TASK STATEMENT » Copy each line in the data below that contains the word "mathbb".

**********

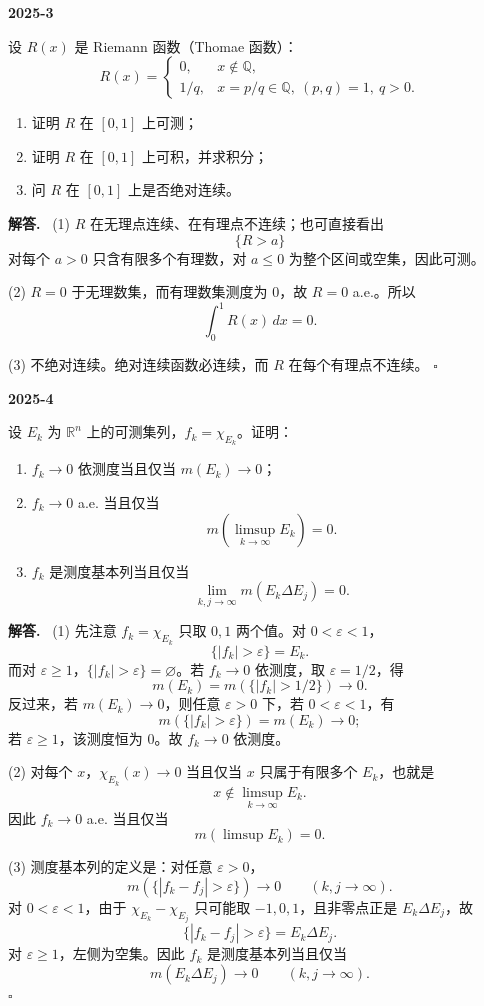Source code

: \documentclass[UTF8]{ctexart}
\newcommand{\R}{\mathbb R}
\newcommand{\Q}{\mathbb Q}
\newcommand{\eps}{\varepsilon}
\newenvironment{problem}[1]{\par\medskip\noindent\textbf{#1}\par\smallskip}{\par}
\newenvironment{solution}{\par\noindent\textbf{解答.}\ }{\hfill$\square$\par\medskip}
\begin{document}
\begin{problem}{2025-3}
设 \(R(x)\) 是 Riemann 函数（Thomae 函数）：
\[
  R(x)=
  \begin{cases}
    0, & x\notin\Q,\\
    1/q, & x=p/q\in\Q,\ (p,q)=1,\ q>0.
  \end{cases}
\]
\begin{enumerate}[label=(\arabic*)]
  \item 证明 \(R\) 在 \([0,1]\) 上可测；
  \item 证明 \(R\) 在 \([0,1]\) 上可积，并求积分；
  \item 问 \(R\) 在 \([0,1]\) 上是否绝对连续。
\end{enumerate}
\end{problem}
\begin{solution}
(1) \(R\) 在无理点连续、在有理点不连续；也可直接看出
\[
  \{R>a\}
\]
对每个 \(a>0\) 只含有限多个有理数，对 \(a\le0\) 为整个区间或空集，因此可测。

(2) \(R=0\) 于无理数集，而有理数集测度为 \(0\)，故 \(R=0\) a.e.。所以
\[
  \int_0^1 R(x)\,dx=0.
\]

(3) 不绝对连续。绝对连续函数必连续，而 \(R\) 在每个有理点不连续。
\end{solution}

\begin{problem}{2025-4}
设 \(E_k\) 为 \(\R^n\) 上的可测集列，\(f_k=\chi_{E_k}\)。证明：
\begin{enumerate}[label=(\arabic*)]
  \item \(f_k\to0\) 依测度当且仅当 \(m(E_k)\to0\)；
  \item \(f_k\to0\) a.e. 当且仅当
  \[
    m(\limsup_{k\to\infty}E_k)=0.
  \]
  \item \(f_k\) 是测度基本列当且仅当
  \[
    \lim_{k,j\to\infty}m(E_k\Delta E_j)=0.
  \]
\end{enumerate}
\end{problem}
\begin{solution}
(1) 先注意 \(f_k=\chi_{E_k}\) 只取 \(0,1\) 两个值。对 \(0<\eps<1\)，
\[
  \{|f_k|>\eps\}=E_k.
\]
而对 \(\eps\ge1\)，\(\{|f_k|>\eps\}=\varnothing\)。若 \(f_k\to0\) 依测度，取
\(\eps=1/2\)，得
\[
  m(E_k)=m(\{|f_k|>1/2\})\to0.
\]
反过来，若 \(m(E_k)\to0\)，则任意 \(\eps>0\) 下，若 \(0<\eps<1\)，有
\[
  m(\{|f_k|>\eps\})=m(E_k)\to0;
\]
若 \(\eps\ge1\)，该测度恒为 \(0\)。故 \(f_k\to0\) 依测度。

(2) 对每个 \(x\)，\(\chi_{E_k}(x)\to0\) 当且仅当 \(x\) 只属于有限多个 \(E_k\)，也就是
\[
  x\notin \limsup_{k\to\infty}E_k.
\]
因此 \(f_k\to0\) a.e. 当且仅当
\[
  m(\limsup E_k)=0.
\]

(3) 测度基本列的定义是：对任意 \(\eps>0\)，
\[
  m(\{|f_k-f_j|>\eps\})\to0\qquad (k,j\to\infty).
\]
对 \(0<\eps<1\)，由于 \(\chi_{E_k}-\chi_{E_j}\) 只可能取 \(-1,0,1\)，且非零点正是
\(E_k\Delta E_j\)，故
\[
  \{|f_k-f_j|>\eps\}=E_k\Delta E_j.
\]
对 \(\eps\ge1\)，左侧为空集。因此 \(f_k\) 是测度基本列当且仅当
\[
  m(E_k\Delta E_j)\to0\qquad (k,j\to\infty).
\]
\end{solution}
\end{document}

**********

RESULT OF THIS EXERCISE »
\newcommand{\R}{\mathbb R}
\newcommand{\Q}{\mathbb Q}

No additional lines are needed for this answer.